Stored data
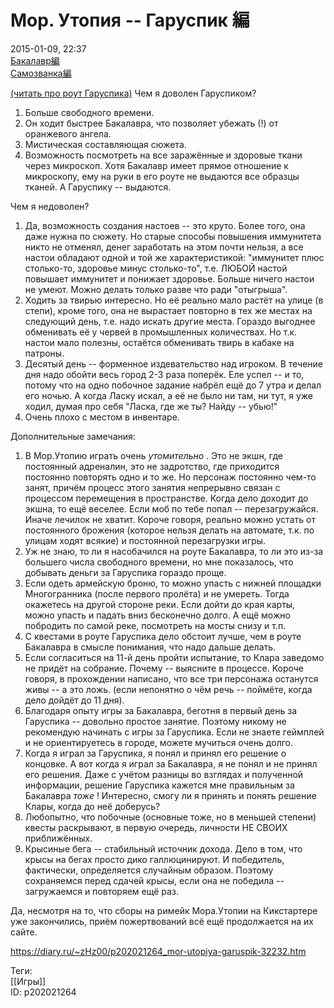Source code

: Мор. Утопия -- Гаруспик 編
==========================

   
 2015-01-09, 22:37   
   [Бакалавр編](Мор.%20Утопия%20--%20Бакалавр%20編)    
  [Самозванка編](Мор.%20Утопия%20--%20Самозванка編)    
   
  [(читать про роут Гаруспика)](https://zHz00.diary.ru/p202021264.htm?index=1#linkmore202021264m1)    Чем я доволен Гаруспиком?   
 1) Больше свободного времени.   
 2) Он ходит быстрее Бакалавра, что позволяет убежать (!) от оранжевого ангела.   
 3) Мистическая составляющая сюжета.   
 4) Возможность посмотреть на все заражённые и здоровые ткани через микроскоп. Хотя Бакалавр имеет прямое отношение к микроскопу, ему на руки в его роуте не выдаются все образцы тканей. А Гаруспику -- выдаются.   
   
 Чем я недоволен?   
 1) Да, возможность создания настоев -- это круто. Более того, она даже нужна по сюжету. Но старые способы повышения иммунитета никто не отменял, денег заработать на этом почти нельзя, а все настои обладают одной и той же характеристикой: "иммунитет плюс столько-то, здоровье минус столько-то", т.е. ЛЮБОЙ настой повышает иммунитет и понижает здоровье. Больше ничего настои не умеют. Можно делать только разве что ради "отыгрыша".   
 2) Ходить за твирью интересно. Но её реально мало растёт на улице (в степи), кроме того, она не вырастает повторно в тех же местах на следующий день, т.е. надо искать другие места. Гораздо выгоднее обменивать её у червей в промышленных количествах. Но т.к. настои мало полезны, остаётся обменивать твирь в кабаке на патроны.   
 3) Десятый день -- форменное издевательство над игроком. В течение дня надо обойти весь город 2-3 раза поперёк. Еле успел -- и то, потому что на одно побочное задание набрёл ещё до 7 утра и делал его ночью. А когда Ласку искал, а её не было ни там, ни тут, я уже ходил, думая про себя "Ласка, где же ты? Найду -- убью!"   
 4) Очень плохо с местом в инвентаре.   
   
 Дополнительные замечания:   
 1) В Мор.Утопию играть очень  *утомительно*  . Это не экшн, где постоянный адреналин, это не задротство, где приходится постоянно повторять одно и то же. Но персонаж постоянно чем-то занят, причём процесс этого занятия непрерывно связан с процессом перемещения в пространстве. Когда дело доходит до экшна, то ещё веселее. Если моб по тебе попал -- перезагружайся. Иначе лечилок не хватит. Короче говоря, реально можно устать от постоянного брожения (которое нельзя делать на автомате, т.к. по улицам ходят всякие) и постоянной перезагрузки игры.   
 2) Уж не знаю, то ли я насобачился на роуте Бакалавра, то ли это из-за большего числа свободного времени, но мне показалось, что добывать деньги за Гаруспика гораздо проще.   
 3) Если одеть армейскую броню, то можно упасть с нижней площадки Многогранника (после первого пролёта) и не умереть. Тогда окажетесь на другой стороне реки. Если дойти до края карты, можно упасть и падать вниз бесконечно долго. А ещё можно побродить по самой реке, посмотреть на мосты снизу и т.п.   
 4) С квестами в роуте Гаруспика дело обстоит лучше, чем в роуте Бакалавра в смысле понимания, что надо дальше делать.   
 5) Если согласиться на 11-й день пройти испытание, то Клара заведомо не придёт на собрание. Почему -- выясните в процессе. Короче говоря, в прохождении написано, что все три персонажа останутся живы -- а это ложь. (если непонятно о чём речь -- поймёте, когда дело дойдёт до 11 дня).   
 6) Благодаря опыту игры за Бакалавра, беготня в первый день за Гаруспика -- довольно простое занятие. Поэтому никому не рекомендую начинать с игры за Гаруспика. Если не знаете геймплей и не ориентируетесь в городе, можете мучиться очень долго.   
 7) Когда я играл за Гаруспика, я понял и принял его решение о концовке. А вот когда я играл за Бакалавра, я не понял и не принял его решения. Даже с учётом разницы во взглядах и полученной информации, решение Гаруспика кажется мне правильным за Бакалавра  *тоже*  ! Интересно, смогу ли я принять и понять решение Клары, когда до неё доберусь?   
 8) Любопытно, что побочные (основные тоже, но в меньшей степени) квесты раскрывают, в первую очередь, личности НЕ СВОИХ приближённых.   
 9) Крысиные бега -- стабильный источник дохода. Дело в том, что крысы на бегах просто дико галлюцинируют. И победитель, фактически, определяется случайным образом. Поэтому сохраняемся перед сдачей крысы, если она не победила -- загружаемся и повторяем ещё раз.   
   
 Да, несмотря на то, что сборы на римейк Мора.Утопии на Кикстартере уже закончились, приём пожертвований всё ещё продолжается на их сайте.     
    
 <https://diary.ru/~zHz00/p202021264_mor-utopiya-garuspik-32232.htm>   
   
 Теги:   
 [[Игры]]   
 ID: p202021264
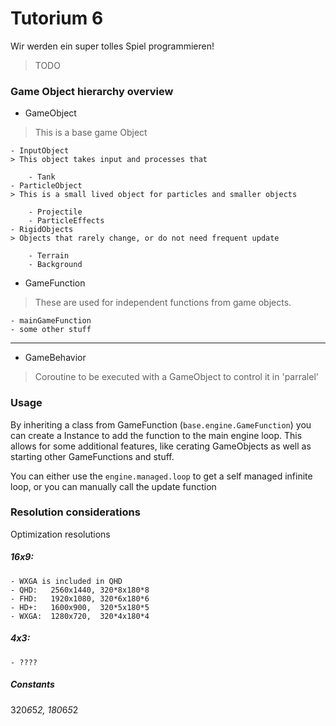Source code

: # Tutorium 6

Wir werden ein super tolles Spiel programmieren!
> TODO

### Game Object hierarchy overview

- GameObject
> This is a base game Object

    - InputObject
    > This object takes input and processes that

        - Tank
    - ParticleObject
    > This is a small lived object for particles and smaller objects

        - Projectile
        - ParticleEffects
    - RigidObjects
    > Objects that rarely change, or do not need frequent update

        - Terrain
        - Background

- GameFunction
> These are used for independent functions from game objects.

    - mainGameFunction
    - some other stuff

---

- GameBehavior
> Coroutine to be executed with a GameObject to control it in 'parralel'


### Usage
By inheriting a class from GameFunction (`base.engine.GameFunction`) you can
create a Instance to add the function to the main engine loop. This allows
for some additional features, like cerating GameObjects as well as starting
other GameFunctions and stuff.

You can either use the `engine.managed.loop` to get a self managed infinite
loop, or you can manually call the update function

### Resolution considerations
Optimization resolutions
##### 16x9:
    - WXGA is included in QHD
    - QHD:   2560x1440, 320*8x180*8
    - FHD:   1920x1080, 320*6x180*6
    - HD+:   1600x900,  320*5x180*5
    - WXGA:  1280x720,  320*4x180*4
##### 4x3:
    - ????
##### Constants
320*6*5*2, 180*6*5*2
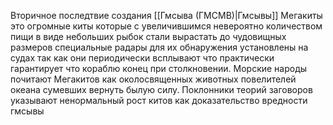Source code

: Вторичное последтвие создания [[Гмсыва (ГМСМВ)|Гмсывы]] Мегакиты это огромные киты которые с увеличившимся невероятно количеством пищи в виде небольших рыбок стали вырастать до чудовищных размеров специальные радары для их обнаружения установлены на судах так как они периодически всплывают что практически гарантирует что кораблю конец при столкновении. Морские народы почитают Мегакитов как околосвященных животных повелителей океана сумевших вернуть былую силу. Поклонники теорий заговоров указывают ненормальный рост китов как доказательство вредности гмсывы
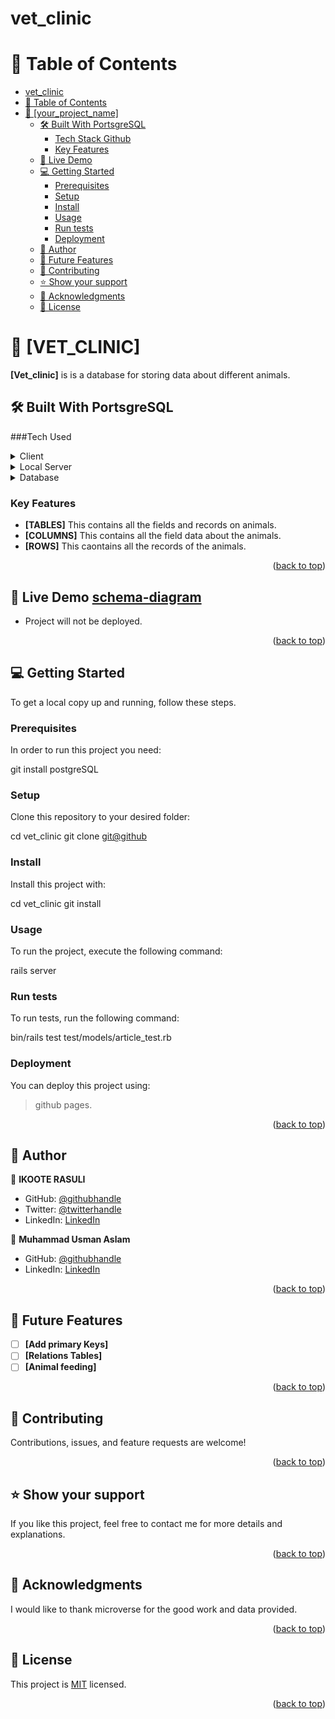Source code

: # vet_clinic

<a name="readme-top"></a>

<!-- TABLE OF CONTENTS -->

# 📗 Table of Contents

- [vet\_clinic](#vet_clinic)
- [📗 Table of Contents](#-table-of-contents)
- [📖 \[your\_project\_name\] ](#-your_project_name-)
  - [🛠 Built With PortsgreSQL](#-built-with-portsgresql)
    - [Tech Stack Github](#tech-stack-github)
    - [Key Features ](#key-features-)
  - [🚀 Live Demo ](#-live-demo-)
  - [💻 Getting Started ](#-getting-started-)
    - [Prerequisites](#prerequisites)
    - [Setup](#setup)
    - [Install](#install)
    - [Usage](#usage)
    - [Run tests](#run-tests)
    - [Deployment](#deployment)
  - [👥 Author ](#-author-)
  - [🔭 Future Features ](#-future-features-)
  - [🤝 Contributing ](#-contributing-)
  - [⭐️ Show your support ](#️-show-your-support-)
  - [🙏 Acknowledgments ](#-acknowledgments-)
  - [📝 License ](#-license-)

<!-- PROJECT DESCRIPTION -->

# 📖 [VET_CLINIC] <a name="about-project"></a>


**[Vet_clinic]** is is a database for storing data about different animals.

## 🛠 Built With <a name="SQL">PortsgreSQL</a>

###<a name="tech-stack">Tech Used</a>

<details>
  <summary>Client</summary>
  <ul>
    <li><a href="https://www.postgresql.org/">PostgreSQL</a></li>
  </ul>
</details>

<details>
  <summary>Local Server</summary>
  <ul>
    <li>Localserver</li>
  </ul>
</details>

<details>
<summary>Database</summary>
  <ul>
    <li><a href="https://www.postgresql.org/">PostgreSQL</a></li>
  </ul>
</details>

<!-- Features -->

### Key Features <a name="key-features"></a>

- **[TABLES]** This contains all the fields and records on animals.
- **[COLUMNS]** This contains all the field data about the animals.
- **[ROWS]** This caontains all the records of the animals.

<p align="right">(<a href="#readme-top">back to top</a>)</p>

<!-- LIVE DEMO -->

## 🚀 Live Demo <a href="[schema-diagram](https://dbdiagram.io/d/645b3af2dca9fb07c4d029ca)">schema-diagram</a>

- Project will not be deployed.

<p align="right">(<a href="#readme-top">back to top</a>)</p>

<!-- GETTING STARTED -->

## 💻 Getting Started <a name="getting-started"></a> 

To get a local copy up and running, follow these steps.

### Prerequisites

In order to run this project you need:


 git install postgreSQL
### Setup

Clone this repository to your desired folder:

  cd vet_clinic
  git clone [git@github](https://github.com/ikoote1/vet_clinic.git)

### Install

Install this project with:

  cd vet_clinic
  git install

### Usage

To run the project, execute the following command:

  rails server

### Run tests

To run tests, run the following command:

  bin/rails test test/models/article_test.rb

### Deployment

You can deploy this project using:

> github pages.

<p align="right">(<a href="#readme-top">back to top</a>)</p>

<!-- AUTHORS -->

## 👥 Author <a name="author"></a>

👤 **IKOOTE RASULI**

- GitHub: [@githubhandle](https://github.com/ikoote1/)
- Twitter: [@twitterhandle](https://twitter.com/ikootepreim1)
- LinkedIn: [LinkedIn](https://linkedin.com/in/ikooterasuli/)

👤 **Muhammad Usman Aslam**

- GitHub: [@githubhandle](https://github.com/MuhammadUsmanAslam/)
- LinkedIn: [LinkedIn](https://www.linkedin.com/in/muhammad-usman-aslam/)


<p align="right">(<a href="#readme-top">back to top</a>)</p>

<!-- FUTURE FEATURES -->

## 🔭 Future Features <a name="future-features"></a>

- [ ] **[Add primary Keys]**
- [ ] **[Relations Tables]**
- [ ] **[Animal feeding]**

<p align="right">(<a href="#readme-top">back to top</a>)</p>

<!-- CONTRIBUTING -->

## 🤝 Contributing <a name="contributing"></a>

Contributions, issues, and feature requests are welcome!

<p align="right">(<a href="#readme-top">back to top</a>)</p>

<!-- SUPPORT -->

## ⭐️ Show your support <a name="support"></a>

If you like this project, feel free to contact me for more details and explanations.

<p align="right">(<a href="#readme-top">back to top</a>)</p>

<!-- ACKNOWLEDGEMENTS -->

## 🙏 Acknowledgments <a name="acknowledgements"></a>

I would like to thank microverse for the good work and data provided.


<p align="right">(<a href="#readme-top">back to top</a>)</p>

<!-- LICENSE -->

## 📝 License <a name="license"></a>

This project is [MIT](./LICENSE) licensed.

<p align="right">(<a href="#readme-top">back to top</a>)</p>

Activity: If a line in the entries holds the string "долго", copy it.

Task response:
 3) Если одеть армейскую броню, то можно упасть с нижней площадки Многогранника (после первого пролёта) и не умереть. Тогда окажетесь на другой стороне реки. Если дойти до края карты, можно упасть и падать вниз бесконечно долго. А ещё можно побродить по самой реке, посмотреть на мосты снизу и т.п.   
 6) Благодаря опыту игры за Бакалавра, беготня в первый день за Гаруспика -- довольно простое занятие. Поэтому никому не рекомендую начинать с игры за Гаруспика. Если не знаете геймплей и не ориентируетесь в городе, можете мучиться очень долго.   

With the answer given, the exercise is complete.